Your objective: Below are some entries. Count how many of their lines include "machine", then give that number only.

-------- Given data --------

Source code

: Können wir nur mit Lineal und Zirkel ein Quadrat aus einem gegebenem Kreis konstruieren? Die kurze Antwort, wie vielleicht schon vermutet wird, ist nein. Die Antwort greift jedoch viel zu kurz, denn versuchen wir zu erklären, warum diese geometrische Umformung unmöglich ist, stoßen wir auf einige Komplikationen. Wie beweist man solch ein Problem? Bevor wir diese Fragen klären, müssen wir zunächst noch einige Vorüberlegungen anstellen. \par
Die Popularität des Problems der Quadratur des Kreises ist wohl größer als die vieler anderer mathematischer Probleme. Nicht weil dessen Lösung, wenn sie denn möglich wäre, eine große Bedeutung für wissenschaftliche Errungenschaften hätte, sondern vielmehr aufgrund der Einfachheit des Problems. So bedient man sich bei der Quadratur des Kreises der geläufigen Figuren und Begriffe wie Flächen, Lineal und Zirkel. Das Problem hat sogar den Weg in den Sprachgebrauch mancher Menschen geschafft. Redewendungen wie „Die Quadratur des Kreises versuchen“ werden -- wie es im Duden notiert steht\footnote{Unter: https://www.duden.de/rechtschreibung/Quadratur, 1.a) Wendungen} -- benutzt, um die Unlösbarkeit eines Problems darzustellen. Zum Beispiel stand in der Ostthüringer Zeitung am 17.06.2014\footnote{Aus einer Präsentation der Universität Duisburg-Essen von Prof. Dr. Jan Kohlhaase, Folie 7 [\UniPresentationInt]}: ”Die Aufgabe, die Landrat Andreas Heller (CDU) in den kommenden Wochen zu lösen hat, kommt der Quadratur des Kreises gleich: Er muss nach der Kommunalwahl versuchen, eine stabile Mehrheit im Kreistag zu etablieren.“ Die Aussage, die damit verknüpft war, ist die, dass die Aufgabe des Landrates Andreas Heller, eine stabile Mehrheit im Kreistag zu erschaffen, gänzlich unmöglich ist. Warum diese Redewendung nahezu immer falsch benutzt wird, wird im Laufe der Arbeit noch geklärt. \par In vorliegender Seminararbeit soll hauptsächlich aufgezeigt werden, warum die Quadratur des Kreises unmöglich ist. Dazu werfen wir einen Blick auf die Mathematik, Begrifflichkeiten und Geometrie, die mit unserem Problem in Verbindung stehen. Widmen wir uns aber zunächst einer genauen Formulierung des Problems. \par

--------
-------- Given data --------

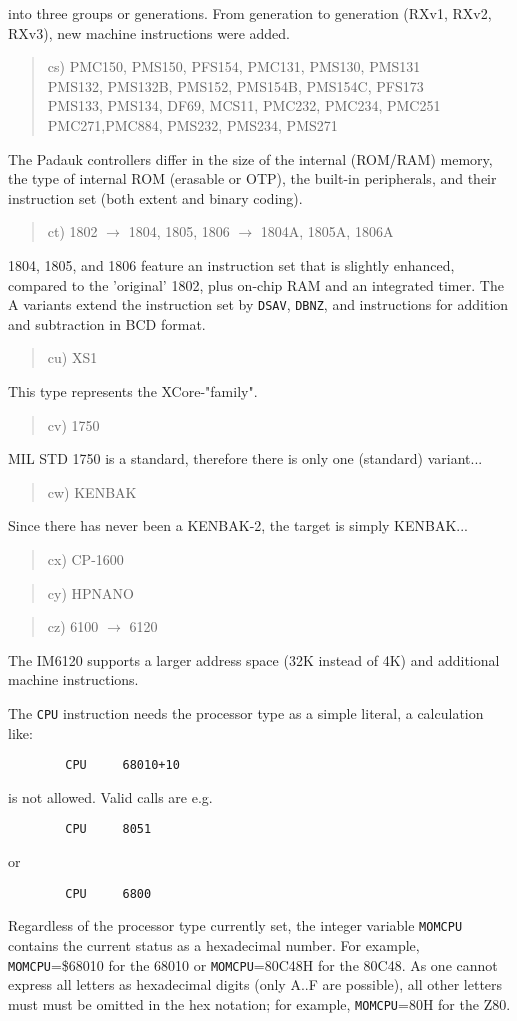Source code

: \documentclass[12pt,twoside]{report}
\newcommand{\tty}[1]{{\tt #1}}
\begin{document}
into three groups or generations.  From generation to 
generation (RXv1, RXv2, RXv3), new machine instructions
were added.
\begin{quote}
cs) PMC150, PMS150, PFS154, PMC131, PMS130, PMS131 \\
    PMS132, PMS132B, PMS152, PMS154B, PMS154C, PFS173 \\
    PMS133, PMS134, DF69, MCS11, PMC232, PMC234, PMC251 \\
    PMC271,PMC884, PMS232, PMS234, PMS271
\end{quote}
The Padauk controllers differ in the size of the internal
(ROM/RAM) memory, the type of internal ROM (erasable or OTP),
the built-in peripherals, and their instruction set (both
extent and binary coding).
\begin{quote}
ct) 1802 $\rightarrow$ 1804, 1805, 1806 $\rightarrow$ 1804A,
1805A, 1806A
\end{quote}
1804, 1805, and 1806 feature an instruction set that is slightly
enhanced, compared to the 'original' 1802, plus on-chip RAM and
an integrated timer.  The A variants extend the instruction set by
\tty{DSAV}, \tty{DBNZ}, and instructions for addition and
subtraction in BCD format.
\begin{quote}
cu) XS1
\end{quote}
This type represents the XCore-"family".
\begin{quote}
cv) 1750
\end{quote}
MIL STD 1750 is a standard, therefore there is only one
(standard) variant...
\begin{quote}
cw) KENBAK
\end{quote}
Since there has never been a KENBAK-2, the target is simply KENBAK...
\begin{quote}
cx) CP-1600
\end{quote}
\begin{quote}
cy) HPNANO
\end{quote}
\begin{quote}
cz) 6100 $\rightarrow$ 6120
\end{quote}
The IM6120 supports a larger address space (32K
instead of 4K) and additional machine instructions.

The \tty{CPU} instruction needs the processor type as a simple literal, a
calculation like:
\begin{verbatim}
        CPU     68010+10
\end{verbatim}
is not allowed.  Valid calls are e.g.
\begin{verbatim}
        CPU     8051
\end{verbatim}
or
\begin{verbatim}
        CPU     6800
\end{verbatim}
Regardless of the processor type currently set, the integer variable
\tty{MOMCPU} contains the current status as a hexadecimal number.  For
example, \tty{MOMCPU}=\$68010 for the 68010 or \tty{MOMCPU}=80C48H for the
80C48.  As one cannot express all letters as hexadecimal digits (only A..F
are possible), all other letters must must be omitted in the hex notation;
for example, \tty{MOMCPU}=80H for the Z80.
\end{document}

--------

Solved problem: 2